Já no continente africano, a região Sahel registrou mais de 800 ataques violentos em 2021, o que levou quase 500 mil novos cidadãos a deixarem suas casas. O deslocamento interno atingiu 2,1 milhões, um aumento superior a 10 vezes desde 2013. Na Etiópia, 20 mil pessoas tiveram que fugir dos confrontos na região noroeste do país em fevereiro deste ano. O local, que fica perto das fronteiras com o Sudão e o Sudão do Sul, segue presenciando conflitos de grupos armados não identificados e forças federais. 

Um pouco mais distante, a região de Darfur, também no Sudão, vem registrando aumento significativo de refugiados devido à alta de casos de violência. Diversos grupos armados e criminosos continuam operando no local e os conflitos resultam em destruição de vilas, roubo de cabeças de gado e casos de violência sexual. Até o fim de 2021, quase 10 mil pessoas já tinham fugido de Jebel Moon, localizada na zona oeste de Darfur. Destes, cerca de 2 mil, a maioria mulheres e meninas, foram buscar refúgio no Chade. A Acnur estima que ao menos 6,2 milhões de pessoas em Darfur precisem receber ajuda humanitária em 2022, número que representa metade da população do local.
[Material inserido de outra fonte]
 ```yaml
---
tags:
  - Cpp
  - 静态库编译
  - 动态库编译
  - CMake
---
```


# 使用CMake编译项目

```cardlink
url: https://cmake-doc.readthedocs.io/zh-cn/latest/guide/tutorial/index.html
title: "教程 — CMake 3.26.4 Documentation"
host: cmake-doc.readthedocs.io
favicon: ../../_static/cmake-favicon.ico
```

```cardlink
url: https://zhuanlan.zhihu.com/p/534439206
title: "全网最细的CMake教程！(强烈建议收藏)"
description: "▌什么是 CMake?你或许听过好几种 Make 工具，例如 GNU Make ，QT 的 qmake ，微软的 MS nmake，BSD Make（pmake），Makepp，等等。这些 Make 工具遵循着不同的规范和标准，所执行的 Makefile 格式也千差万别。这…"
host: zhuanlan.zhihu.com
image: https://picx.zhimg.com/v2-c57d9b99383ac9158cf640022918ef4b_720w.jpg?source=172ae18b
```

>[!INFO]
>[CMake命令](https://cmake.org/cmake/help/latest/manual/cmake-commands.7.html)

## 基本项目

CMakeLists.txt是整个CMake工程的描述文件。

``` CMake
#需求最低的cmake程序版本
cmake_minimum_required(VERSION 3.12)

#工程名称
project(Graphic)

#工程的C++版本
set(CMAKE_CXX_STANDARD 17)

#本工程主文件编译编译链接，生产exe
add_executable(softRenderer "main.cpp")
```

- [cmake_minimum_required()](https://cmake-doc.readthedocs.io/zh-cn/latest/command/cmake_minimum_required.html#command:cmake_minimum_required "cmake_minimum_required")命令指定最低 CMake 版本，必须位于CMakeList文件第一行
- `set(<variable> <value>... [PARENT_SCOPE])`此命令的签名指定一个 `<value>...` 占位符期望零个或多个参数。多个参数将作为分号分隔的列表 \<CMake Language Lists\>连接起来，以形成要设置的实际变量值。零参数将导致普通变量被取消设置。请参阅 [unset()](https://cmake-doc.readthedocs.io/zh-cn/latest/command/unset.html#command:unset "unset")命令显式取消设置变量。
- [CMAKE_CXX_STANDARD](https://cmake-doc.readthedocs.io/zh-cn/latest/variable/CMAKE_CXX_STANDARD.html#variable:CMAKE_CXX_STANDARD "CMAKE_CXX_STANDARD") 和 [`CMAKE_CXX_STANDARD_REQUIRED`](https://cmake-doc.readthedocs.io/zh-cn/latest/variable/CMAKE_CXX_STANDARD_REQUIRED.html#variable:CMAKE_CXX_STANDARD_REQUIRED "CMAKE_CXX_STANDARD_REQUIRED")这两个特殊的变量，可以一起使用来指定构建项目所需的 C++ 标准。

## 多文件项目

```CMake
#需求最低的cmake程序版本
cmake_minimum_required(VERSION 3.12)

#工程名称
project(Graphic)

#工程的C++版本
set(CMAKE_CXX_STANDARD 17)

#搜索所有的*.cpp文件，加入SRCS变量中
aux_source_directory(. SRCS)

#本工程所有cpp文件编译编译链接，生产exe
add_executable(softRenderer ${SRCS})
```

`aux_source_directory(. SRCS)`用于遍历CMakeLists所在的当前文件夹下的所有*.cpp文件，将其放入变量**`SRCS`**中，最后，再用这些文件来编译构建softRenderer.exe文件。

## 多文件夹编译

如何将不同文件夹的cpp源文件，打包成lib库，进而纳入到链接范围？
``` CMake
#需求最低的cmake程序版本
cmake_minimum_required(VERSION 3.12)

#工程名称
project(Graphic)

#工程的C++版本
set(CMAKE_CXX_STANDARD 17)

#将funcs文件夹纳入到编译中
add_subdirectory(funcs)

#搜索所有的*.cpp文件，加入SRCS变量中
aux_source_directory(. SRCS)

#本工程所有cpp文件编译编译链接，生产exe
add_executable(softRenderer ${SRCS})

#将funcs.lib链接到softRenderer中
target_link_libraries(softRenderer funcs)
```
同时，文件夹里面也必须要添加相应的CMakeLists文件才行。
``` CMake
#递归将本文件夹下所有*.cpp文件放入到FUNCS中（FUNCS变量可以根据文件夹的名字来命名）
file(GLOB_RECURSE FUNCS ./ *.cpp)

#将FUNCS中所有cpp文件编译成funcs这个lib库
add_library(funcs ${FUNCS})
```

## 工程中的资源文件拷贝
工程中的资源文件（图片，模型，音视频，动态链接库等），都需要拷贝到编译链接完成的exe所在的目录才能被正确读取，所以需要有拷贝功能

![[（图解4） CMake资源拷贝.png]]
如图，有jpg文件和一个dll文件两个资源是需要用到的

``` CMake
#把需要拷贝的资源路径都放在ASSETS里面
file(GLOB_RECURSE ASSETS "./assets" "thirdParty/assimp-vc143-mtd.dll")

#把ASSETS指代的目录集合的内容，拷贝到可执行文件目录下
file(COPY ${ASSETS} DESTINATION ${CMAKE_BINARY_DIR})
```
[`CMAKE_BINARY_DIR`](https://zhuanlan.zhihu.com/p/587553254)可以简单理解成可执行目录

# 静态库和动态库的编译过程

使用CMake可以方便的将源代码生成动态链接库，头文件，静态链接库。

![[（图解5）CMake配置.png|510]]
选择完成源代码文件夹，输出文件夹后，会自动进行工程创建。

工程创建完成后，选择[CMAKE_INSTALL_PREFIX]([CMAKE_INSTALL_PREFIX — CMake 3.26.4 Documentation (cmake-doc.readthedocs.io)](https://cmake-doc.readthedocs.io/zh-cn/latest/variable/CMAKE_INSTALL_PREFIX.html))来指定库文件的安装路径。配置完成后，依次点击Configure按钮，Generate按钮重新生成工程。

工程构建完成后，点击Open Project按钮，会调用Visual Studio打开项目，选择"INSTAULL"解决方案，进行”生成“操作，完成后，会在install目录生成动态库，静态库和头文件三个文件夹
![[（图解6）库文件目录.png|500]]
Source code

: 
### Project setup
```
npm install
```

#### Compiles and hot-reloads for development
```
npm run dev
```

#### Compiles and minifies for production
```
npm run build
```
A situação não é muito diferente no Haiti, no Caribe, onde a forte violência continua agravando a vulnerabilidade dos cidadãos. Em 2021, o país registrou o assassinato do presidente Jovenel Moïse e o aumento de sequestros de mulheres e crianças por grupos criminosos. Segundo um levantamento do Fundo das Nações Unidas para a Infância (Unicef), 71 mulheres e 30 crianças foram sequestradas de janeiro a agosto do ano passado para serem utilizadas como moeda de troca em fronteiras. Isso fez com que 15 mil adultos e jovens fossem forçados a fugir de suas casas.

Segundo Marcelo Haydu, mestre em Ciências Sociais e diretor executivo do Instituto de Reintegração do Refugiado - Brasil (Adus), cerca de 85% dos refugiados do mundo vêm de países pobres ou em desenvolvimento. "A grande tragédia nesse sentido, é das pessoas que vão aos países mais próximos, já que, muitas vezes, migram a pé durante semanas em trajetos complexos, sem alimento ou água e precisam depender da boa vontade dos nacionais daquele determinado país. Além disso, essas pessoas também enfrentam riscos constantes, como condições climáticas adversas", explica Haydu.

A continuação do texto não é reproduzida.